Plotting

xlwings Lite lets you create plots with the usual Python plotting libraries and bring them into Excel. Depending on where your code runs—a custom function, a script, or the notebook—the way you display a plot differs slightly. This page gives you an overview of all three.

At a glance:

Where

How the plot is shown

Libraries

Custom functions

Returned as an in-cell image into the calling cell. An over-the-cells image can be added.

Matplotlib*

Scripts

Embedded as a picture on the sheet

Matplotlib*

Notebook

Rendered inline in the output pane.

Matplotlib* and Plotly

* This includes all libraries that are built on top of Matplotlib, including pandas, Seaborn, Plotnine, etc.

Custom functions

See Plots in the custom functions tutorial.

Scripts

In a script, you have access to the Excel object model, so you can embed a plot as a picture directly onto a sheet via sheet.pictures.add():

import matplotlib.pyplot as plt
import xlwings as xw
from xlwings import script

@script
def add_plot(book: xw.Book):
    sheet = book.sheets[0]

    fig, ax = plt.subplots()
    ax.plot([1, 2, 3, 4, 5])

    sheet.pictures.add(fig, name="MyPlot", update=True, anchor=sheet["A1"])

A few things to note:

  • Use name together with update=True to replace an existing picture with the same name instead of adding a new one on every run.

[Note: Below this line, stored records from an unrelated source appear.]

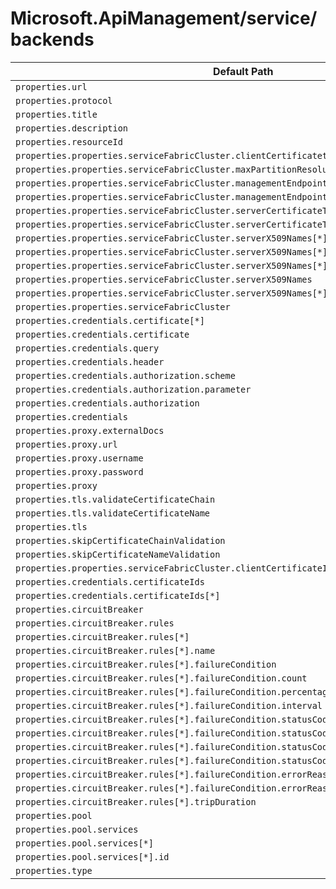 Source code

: # Microsoft.ApiManagement/service/backends

| Default Path | Alias |
|---|---|
| `properties.url` | `Microsoft.ApiManagement/service/backends/url` |
| `properties.protocol` | `Microsoft.ApiManagement/service/backends/protocol` |
| `properties.title` | `Microsoft.ApiManagement/service/backends/title` |
| `properties.description` | `Microsoft.ApiManagement/service/backends/description` |
| `properties.resourceId` | `Microsoft.ApiManagement/service/backends/resourceId` |
| `properties.properties.serviceFabricCluster.clientCertificatethumbprint` | `Microsoft.ApiManagement/service/backends/serviceFabricCluster.clientCertificatethumbprint` |
| `properties.properties.serviceFabricCluster.maxPartitionResolutionRetries` | `Microsoft.ApiManagement/service/backends/serviceFabricCluster.maxPartitionResolutionRetries` |
| `properties.properties.serviceFabricCluster.managementEndpoints[*]` | `Microsoft.ApiManagement/service/backends/serviceFabricCluster.managementEndpoints[*]` |
| `properties.properties.serviceFabricCluster.managementEndpoints` | `Microsoft.ApiManagement/service/backends/serviceFabricCluster.managementEndpoints` |
| `properties.properties.serviceFabricCluster.serverCertificateThumbprints[*]` | `Microsoft.ApiManagement/service/backends/serviceFabricCluster.serverCertificateThumbprints[*]` |
| `properties.properties.serviceFabricCluster.serverCertificateThumbprints` | `Microsoft.ApiManagement/service/backends/serviceFabricCluster.serverCertificateThumbprints` |
| `properties.properties.serviceFabricCluster.serverX509Names[*].name` | `Microsoft.ApiManagement/service/backends/serviceFabricCluster.serverX509Names[*].name` |
| `properties.properties.serviceFabricCluster.serverX509Names[*].issuerCertificateThumbprint` | `Microsoft.ApiManagement/service/backends/serviceFabricCluster.serverX509Names[*].issuerCertificateThumbprint` |
| `properties.properties.serviceFabricCluster.serverX509Names[*]` | `Microsoft.ApiManagement/service/backends/serviceFabricCluster.serverX509Names[*]` |
| `properties.properties.serviceFabricCluster.serverX509Names` | `Microsoft.ApiManagement/service/backends/serviceFabricCluster.serverX509Names` |
| `properties.properties.serviceFabricCluster.serverX509Names[*].externalDocs` | `Microsoft.ApiManagement/service/backends/serviceFabricCluster.serverX509Names[*].externalDocs` |
| `properties.properties.serviceFabricCluster` | `Microsoft.ApiManagement/service/backends/serviceFabricCluster` |
| `properties.credentials.certificate[*]` | `Microsoft.ApiManagement/service/backends/credentials.certificate[*]` |
| `properties.credentials.certificate` | `Microsoft.ApiManagement/service/backends/credentials.certificate` |
| `properties.credentials.query` | `Microsoft.ApiManagement/service/backends/credentials.query` |
| `properties.credentials.header` | `Microsoft.ApiManagement/service/backends/credentials.header` |
| `properties.credentials.authorization.scheme` | `Microsoft.ApiManagement/service/backends/credentials.authorization.scheme` |
| `properties.credentials.authorization.parameter` | `Microsoft.ApiManagement/service/backends/credentials.authorization.parameter` |
| `properties.credentials.authorization` | `Microsoft.ApiManagement/service/backends/credentials.authorization` |
| `properties.credentials` | `Microsoft.ApiManagement/service/backends/credentials` |
| `properties.proxy.externalDocs` | `Microsoft.ApiManagement/service/backends/proxy.externalDocs` |
| `properties.proxy.url` | `Microsoft.ApiManagement/service/backends/proxy.url` |
| `properties.proxy.username` | `Microsoft.ApiManagement/service/backends/proxy.username` |
| `properties.proxy.password` | `Microsoft.ApiManagement/service/backends/proxy.password` |
| `properties.proxy` | `Microsoft.ApiManagement/service/backends/proxy` |
| `properties.tls.validateCertificateChain` | `Microsoft.ApiManagement/service/backends/tls.validateCertificateChain` |
| `properties.tls.validateCertificateName` | `Microsoft.ApiManagement/service/backends/tls.validateCertificateName` |
| `properties.tls` | `Microsoft.ApiManagement/service/backends/tls` |
| `properties.skipCertificateChainValidation` | `Microsoft.ApiManagement/service/backends/skipCertificateChainValidation` |
| `properties.skipCertificateNameValidation` | `Microsoft.ApiManagement/service/backends/skipCertificateNameValidation` |
| `properties.properties.serviceFabricCluster.clientCertificateId` | `Microsoft.ApiManagement/service/backends/serviceFabricCluster.clientCertificateId` |
| `properties.credentials.certificateIds` | `Microsoft.ApiManagement/service/backends/credentials.certificateIds` |
| `properties.credentials.certificateIds[*]` | `Microsoft.ApiManagement/service/backends/credentials.certificateIds[*]` |
| `properties.circuitBreaker` | `Microsoft.ApiManagement/service/backends/circuitBreaker` |
| `properties.circuitBreaker.rules` | `Microsoft.ApiManagement/service/backends/circuitBreaker.rules` |
| `properties.circuitBreaker.rules[*]` | `Microsoft.ApiManagement/service/backends/circuitBreaker.rules[*]` |
| `properties.circuitBreaker.rules[*].name` | `Microsoft.ApiManagement/service/backends/circuitBreaker.rules[*].name` |
| `properties.circuitBreaker.rules[*].failureCondition` | `Microsoft.ApiManagement/service/backends/circuitBreaker.rules[*].failureCondition` |
| `properties.circuitBreaker.rules[*].failureCondition.count` | `Microsoft.ApiManagement/service/backends/circuitBreaker.rules[*].failureCondition.count` |
| `properties.circuitBreaker.rules[*].failureCondition.percentage` | `Microsoft.ApiManagement/service/backends/circuitBreaker.rules[*].failureCondition.percentage` |
| `properties.circuitBreaker.rules[*].failureCondition.interval` | `Microsoft.ApiManagement/service/backends/circuitBreaker.rules[*].failureCondition.interval` |
| `properties.circuitBreaker.rules[*].failureCondition.statusCodeRanges` | `Microsoft.ApiManagement/service/backends/circuitBreaker.rules[*].failureCondition.statusCodeRanges` |
| `properties.circuitBreaker.rules[*].failureCondition.statusCodeRanges[*]` | `Microsoft.ApiManagement/service/backends/circuitBreaker.rules[*].failureCondition.statusCodeRanges[*]` |
| `properties.circuitBreaker.rules[*].failureCondition.statusCodeRanges[*].min` | `Microsoft.ApiManagement/service/backends/circuitBreaker.rules[*].failureCondition.statusCodeRanges[*].min` |
| `properties.circuitBreaker.rules[*].failureCondition.statusCodeRanges[*].max` | `Microsoft.ApiManagement/service/backends/circuitBreaker.rules[*].failureCondition.statusCodeRanges[*].max` |
| `properties.circuitBreaker.rules[*].failureCondition.errorReasons` | `Microsoft.ApiManagement/service/backends/circuitBreaker.rules[*].failureCondition.errorReasons` |
| `properties.circuitBreaker.rules[*].failureCondition.errorReasons[*]` | `Microsoft.ApiManagement/service/backends/circuitBreaker.rules[*].failureCondition.errorReasons[*]` |
| `properties.circuitBreaker.rules[*].tripDuration` | `Microsoft.ApiManagement/service/backends/circuitBreaker.rules[*].tripDuration` |
| `properties.pool` | `Microsoft.ApiManagement/service/backends/pool` |
| `properties.pool.services` | `Microsoft.ApiManagement/service/backends/pool.services` |
| `properties.pool.services[*]` | `Microsoft.ApiManagement/service/backends/pool.services[*]` |
| `properties.pool.services[*].id` | `Microsoft.ApiManagement/service/backends/pool.services[*].id` |
| `properties.type` | `Microsoft.ApiManagement/service/backends/type` |

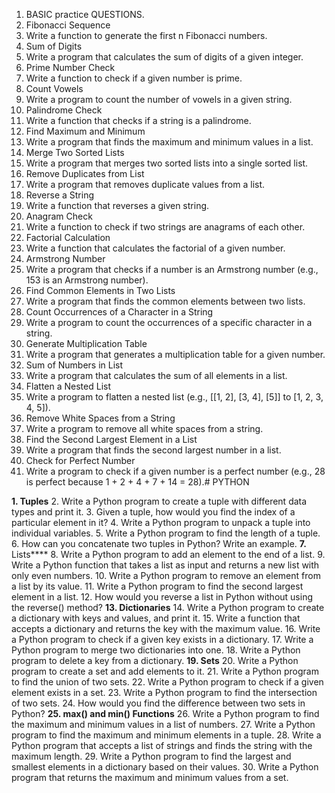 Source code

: 1.	BASIC practice QUESTIONS.
2.	Fibonacci Sequence
3.	Write a function to generate the first n Fibonacci numbers.
4.	Sum of Digits
5.	Write a program that calculates the sum of digits of a given integer.
6.	Prime Number Check
7.	Write a function to check if a given number is prime.
8.	Count Vowels
9.	Write a program to count the number of vowels in a given string.
10.	Palindrome Check
11.	Write a function that checks if a string is a palindrome.
12.	Find Maximum and Minimum
13.	Write a program that finds the maximum and minimum values in a list.
14.	Merge Two Sorted Lists
15.	Write a program that merges two sorted lists into a single sorted list.
16.	Remove Duplicates from List
17.	Write a program that removes duplicate values from a list.
18.	Reverse a String
19.	Write a function that reverses a given string.
20.	Anagram Check
21.	Write a function to check if two strings are anagrams of each other.
22.	Factorial Calculation
23.	Write a function that calculates the factorial of a given number.
24.	Armstrong Number
25.	Write a program that checks if a number is an Armstrong number (e.g., 153 is an Armstrong number).
26.	Find Common Elements in Two Lists
27.	Write a program that finds the common elements between two lists.
28.	Count Occurrences of a Character in a String
29.	Write a program to count the occurrences of a specific character in a string.
30.	Generate Multiplication Table
31.	Write a program that generates a multiplication table for a given number.
32.	Sum of Numbers in List
33.	Write a program that calculates the sum of all elements in a list.
34.	Flatten a Nested List
35.	Write a program to flatten a nested list (e.g., [[1, 2], [3, 4], [5]] to [1, 2, 3, 4, 5]).
36.	Remove White Spaces from a String
37.	Write a program to remove all white spaces from a string.
38.	Find the Second Largest Element in a List
39.	Write a program that finds the second largest number in a list.
40.	Check for Perfect Number
41.	Write a program to check if a given number is a perfect number (e.g., 28 is perfect because 1 + 2 + 4 + 7 + 14 = 28).# PYTHON

**1.	Tuples**
2.	Write a Python program to create a tuple with different data types and print it.
3.	Given a tuple, how would you find the index of a particular element in it?
4.	Write a Python program to unpack a tuple into individual variables.
5.	Write a Python program to find the length of a tuple.
6.	How can you concatenate two tuples in Python? Write an example.
**7.**	Lists****
8.	Write a Python program to add an element to the end of a list.
9.	Write a Python function that takes a list as input and returns a new list with only even numbers.
10.	Write a Python program to remove an element from a list by its value.
11.	Write a Python program to find the second largest element in a list.
12.	How would you reverse a list in Python without using the reverse() method?
**13.	Dictionaries**
14.	Write a Python program to create a dictionary with keys and values, and print it.
15.	Write a function that accepts a dictionary and returns the key with the maximum value.
16.	Write a Python program to check if a given key exists in a dictionary.
17.	Write a Python program to merge two dictionaries into one.
18.	Write a Python program to delete a key from a dictionary.
**19.	Sets**
20.	Write a Python program to create a set and add elements to it.
21.	Write a Python program to find the union of two sets.
22.	Write a Python program to check if a given element exists in a set.
23.	Write a Python program to find the intersection of two sets.
24.	How would you find the difference between two sets in Python?
**25.	max() and min() Functions**
26.	Write a Python program to find the maximum and minimum values in a list of numbers.
27.	Write a Python program to find the maximum and minimum elements in a tuple.
28.	Write a Python program that accepts a list of strings and finds the string with the maximum length.
29.	Write a Python program to find the largest and smallest elements in a dictionary based on their values.
30.	Write a Python program that returns the maximum and minimum values from a set.


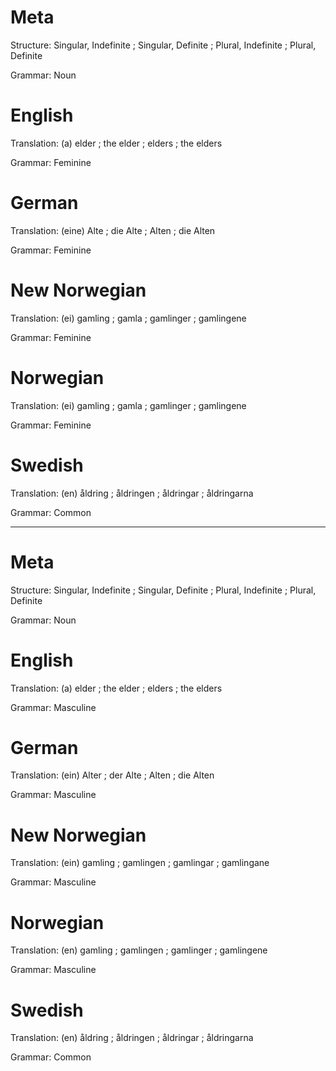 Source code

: Meta
====

Structure: Singular, Indefinite ; Singular, Definite ; Plural, Indefinite ; Plural, Definite

Grammar:   Noun



English
=======

Translation: (a) elder ; the elder ; elders ; the elders

Grammar:     Feminine



German
======

Translation: (eine) Alte ; die Alte ; Alten ; die Alten

Grammar:     Feminine



New Norwegian
=============

Translation: (ei) gamling ; gamla ; gamlinger ; gamlingene

Grammar:     Feminine



Norwegian
=========

Translation: (ei) gamling ; gamla ; gamlinger ; gamlingene

Grammar:     Feminine



Swedish
=======

Translation: (en) åldring ; åldringen ; åldringar ; åldringarna

Grammar:     Common



--------------------------------------------------------------------------------

Meta
====

Structure: Singular, Indefinite ; Singular, Definite ; Plural, Indefinite ; Plural, Definite

Grammar:   Noun



English
=======

Translation: (a) elder ; the elder ; elders ; the elders

Grammar:     Masculine



German
======

Translation: (ein) Alter ; der Alte ; Alten ; die Alten

Grammar:     Masculine



New Norwegian
=============

Translation: (ein) gamling ; gamlingen ; gamlingar ; gamlingane

Grammar:     Masculine



Norwegian
=========

Translation: (en) gamling ; gamlingen ; gamlinger ; gamlingene

Grammar:     Masculine



Swedish
=======

Translation: (en) åldring ; åldringen ; åldringar ; åldringarna

Grammar:     Common
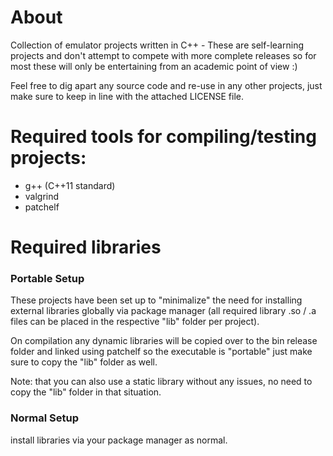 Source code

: # About
Collection of emulator projects written in C++ - These are self-learning projects and don't attempt to compete with more complete releases so for most these will only be entertaining from an academic point of view :)

Feel free to dig apart any source code and re-use in any other projects, just make sure to keep in line with the attached LICENSE file.

# Required tools for compiling/testing projects:

- g++ (C++11 standard)
- valgrind
- patchelf

# Required libraries

### Portable Setup

These projects have been set up to "minimalize" the need for installing external libraries globally via package manager (all required library .so / .a files can be placed in the respective "lib" folder per project).

On compilation any dynamic libraries will be copied over to the bin release folder and linked using patchelf so the executable is "portable" just make sure to copy the "lib" folder as well.

Note: that you can also use a static library without any issues, no need to copy the "lib" folder in that situation.

### Normal Setup

install libraries via your package manager as normal. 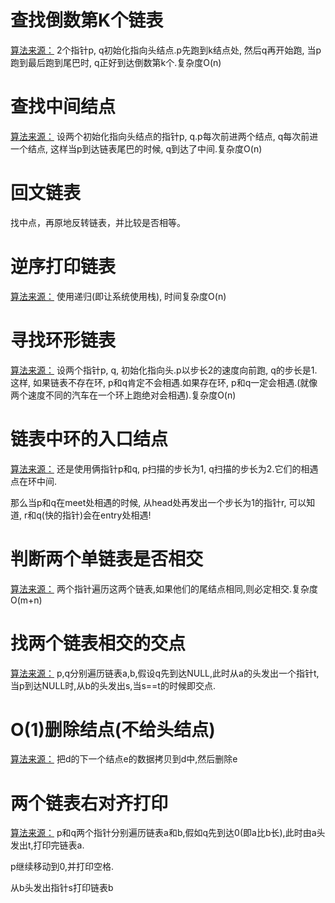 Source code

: 
# 查找倒数第K个链表
[算法来源：](https://github.com/hit9/oldblog/blob/gh-pages/blog-src/blog/C/posts/25.mkd)
2个指针p, q初始化指向头结点.p先跑到k结点处, 然后q再开始跑, 当p跑到最后跑到尾巴时, q正好到达倒数第k个.复杂度O(n)


# 查找中间结点
[算法来源：](https://github.com/hit9/oldblog/blob/gh-pages/blog-src/blog/C/posts/25.mkd)
设两个初始化指向头结点的指针p, q.p每次前进两个结点, q每次前进一个结点, 这样当p到达链表尾巴的时候, q到达了中间.复杂度O(n)

# 回文链表

找中点，再原地反转链表，并比较是否相等。

# 逆序打印链表
[算法来源：](https://github.com/hit9/oldblog/blob/gh-pages/blog-src/blog/C/posts/25.mkd)
使用递归(即让系统使用栈), 时间复杂度O(n)

# 寻找环形链表
[算法来源：](https://github.com/hit9/oldblog/blob/gh-pages/blog-src/blog/C/posts/25.mkd)
设两个指针p, q, 初始化指向头.p以步长2的速度向前跑, q的步长是1.这样, 如果链表不存在环, p和q肯定不会相遇.如果存在环, p和q一定会相遇.(就像两个速度不同的汽车在一个环上跑绝对会相遇).复杂度O(n)

# 链表中环的入口结点
[算法来源：](https://github.com/hit9/oldblog/blob/gh-pages/blog-src/blog/C/posts/25.mkd)
还是使用俩指针p和q, p扫描的步长为1, q扫描的步长为2.它们的相遇点在环中间.

那么当p和q在meet处相遇的时候, 从head处再发出一个步长为1的指针r, 可以知道, r和q(快的指针)会在entry处相遇!

# 判断两个单链表是否相交
[算法来源：](https://github.com/hit9/oldblog/blob/gh-pages/blog-src/blog/C/posts/25.mkd)
两个指针遍历这两个链表,如果他们的尾结点相同,则必定相交.复杂度O(m+n)

# 找两个链表相交的交点
[算法来源：](https://github.com/hit9/oldblog/blob/gh-pages/blog-src/blog/C/posts/25.mkd)
p,q分别遍历链表a,b,假设q先到达NULL,此时从a的头发出一个指针t,当p到达NULL时,从b的头发出s,当s==t的时候即交点.

# O(1)删除结点(不给头结点)
[算法来源：](https://github.com/hit9/oldblog/blob/gh-pages/blog-src/blog/C/posts/25.mkd)
把d的下一个结点e的数据拷贝到d中,然后删除e

# 两个链表右对齐打印
[算法来源：](https://github.com/hit9/oldblog/blob/gh-pages/blog-src/blog/C/posts/25.mkd)
p和q两个指针分别遍历链表a和b,假如q先到达0(即a比b长),此时由a头发出t,打印完链表a.

p继续移动到0,并打印空格.

从b头发出指针s打印链表b


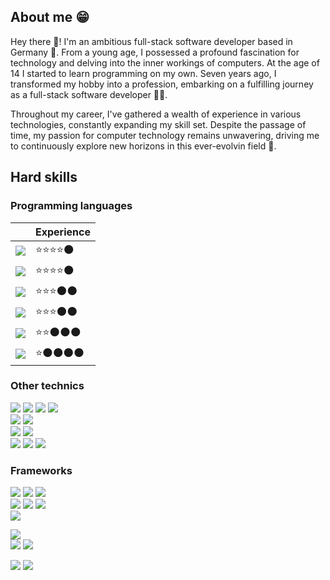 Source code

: ## About me 😁
Hey there 🙌! I'm an ambitious full-stack software developer based in Germany 🍺.
From a young age, I possessed a profound fascination for technology and delving into the inner workings of computers.
At the age of 14 I started to learn programming on my own. 
Seven years ago, I transformed my hobby into a profession, embarking on a fulfilling journey as a full-stack software developer 🧑‍💻.

Throughout my career, I've gathered a wealth of experience in various technologies, constantly expanding my skill set.
Despite the passage of time, my passion for computer technology remains unwavering, driving me to continuously explore new horizons in this ever-evolvin field 💪.

## Hard skills

### Programming languages
|                                                                                                                        |Experience    |
|------------------------------------------------------------------------------------------------------------------------|--------------|
|<a href="#">![](https://img.shields.io/badge/C%23-239120?style=for-the-badge&logo=c-sharp&logoColor=white)</a>          |⭐⭐⭐⭐🌑  |
|<a href="#">![](https://img.shields.io/badge/JavaScript-F7DF1E?style=for-the-badge&logo=javascript&logoColor=black)</a> |⭐⭐⭐⭐🌑  |
|<a href="#">![](https://img.shields.io/badge/PHP-777BB4?style=for-the-badge&logo=php&logoColor=white)</a>               |⭐⭐⭐🌑🌑  |
|<a href="#">![](https://img.shields.io/badge/-TypeScript-777BB4?style=for-the-badge&logo=typescript&color=white)</a>    |⭐⭐⭐🌑🌑  |
|<a href="#">![](https://img.shields.io/badge/Java-ED8B00?style=for-the-badge&logo=java&logoColor=white)</a>             |⭐⭐🌑🌑🌑  |
|<a href="#">![](https://img.shields.io/badge/Python-3776AB?style=for-the-badge&logo=python&logoColor=white)</a>         |⭐🌑🌑🌑🌑  |

### Other technics
<a href="#">![](https://img.shields.io/badge/HTML5-E34F26?style=for-the-badge&logo=html5&logoColor=white)</a>
<a href="#">![](https://img.shields.io/badge/CSS3-1572B6?style=for-the-badge&logo=css3&logoColor=white)</a>
<a href="#">![](https://img.shields.io/badge/XML-1572B6?style=for-the-badge&logo=xml&logoColor=white)</a>
<a href="#">![](https://img.shields.io/badge/JSON-ED8B00?style=for-the-badge&logo=json&logoColor=white)</a><br />
<a href="#">![](https://img.shields.io/badge/MSSQL-3776AB?style=for-the-badge&logo=mssql&logoColor=white)</a>
<a href="#">![](https://img.shields.io/badge/Oracle-EE0004?style=for-the-badge&logo=oracle&logoColor=white)</a><br />
<a href="#">![](https://img.shields.io/badge/Docker-3776AB?style=for-the-badge&logo=docker&logoColor=white)</a>
<a href="#">![](https://img.shields.io/badge/UiPath-FA4616?style=for-the-badge&logo=uipath&logoColor=white)</a><br />
<a href="#">![](https://img.shields.io/badge/Git-DE4C36?style=for-the-badge&logo=git&logoColor=white)</a>
<a href="#">![](https://img.shields.io/badge/GitLab-FC6D26?style=for-the-badge&logo=gitlab&logoColor=white)</a>
<a href="#">![](https://img.shields.io/badge/TFS-3776AB?style=for-the-badge&logo=tfs&logoColor=white)</a><br />

### Frameworks
<a href="#">![](https://img.shields.io/badge/.Net_Core-5C2D91?style=for-the-badge)</a>
<a href="#">![](https://img.shields.io/badge/WPF-3776AB?style=for-the-badge)</a>
<a href="#">![](https://img.shields.io/badge/Windows_Forms-008272?style=for-the-badge)</a><br />
<a href="#">![](https://img.shields.io/badge/Angular-DD0031?style=for-the-badge&logo=angular)</a>
<a href="#">![](https://img.shields.io/badge/Symfony-black?style=for-the-badge&logo=symfony)</a>
<a href="#">![](https://img.shields.io/badge/Ext_Js-3776AB?style=for-the-badge)</a><br />
<a href="#">![](https://img.shields.io/badge/UiPath_Activities-FA4616?style=for-the-badge)</a>

<a href="#">![](http://github-profile-summary-cards.vercel.app/api/cards/profile-details?username=R0binSmit&theme=city_lights)</a><br />
<a href="#">![](https://github-readme-stats.vercel.app/api/top-langs/?username=R0binSmit&langs_count=5&theme=city_lights)</a>
<a href="#">![](http://github-profile-summary-cards.vercel.app/api/cards/stats?username=R0binSmit&theme=city_lights)</a>


<a href="https://www.linkedin.com/in/robin-smit-b0ba7317b">![](https://img.shields.io/badge/Linked_In-3776AB?style=for-the-badge&logo=linkedin&logoColor=white&link=https://www.linkedin.com/in/robin-smit-b0ba7317b/)</a>
<a href="https://www.xing.com/profile/Robin_Smit3">![](https://img.shields.io/badge/Xing-026466?style=for-the-badge&logo=xing&logoColor=white)</a>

  • You can fine-tune the export with export_options, which is passed on to Matplotlib’s savefig(), e.g. export_options={"dpi": 300}.

Notebook

The notebook.py tab works like a Jupyter notebook: cells are separated with # %% and their output is shown in the output pane.

Matplotlib

# %%
import matplotlib.pyplot as plt

plt.plot([1, 2, 3, 4, 5])

or, using the object-oriented interface:

# %%
import matplotlib.pyplot as plt

fig, ax = plt.subplots()
ax.plot([1, 2, 3, 4, 5])

Plotly

# %%
import plotly.express as px

df = px.data.iris()
px.scatter(df, x="sepal_width", y="sepal_length", color="species")

or

# %%
import plotly.express as px

df = px.data.iris()
fig = px.scatter(df, x="sepal_width", y="sepal_length", color="species")
fig.show()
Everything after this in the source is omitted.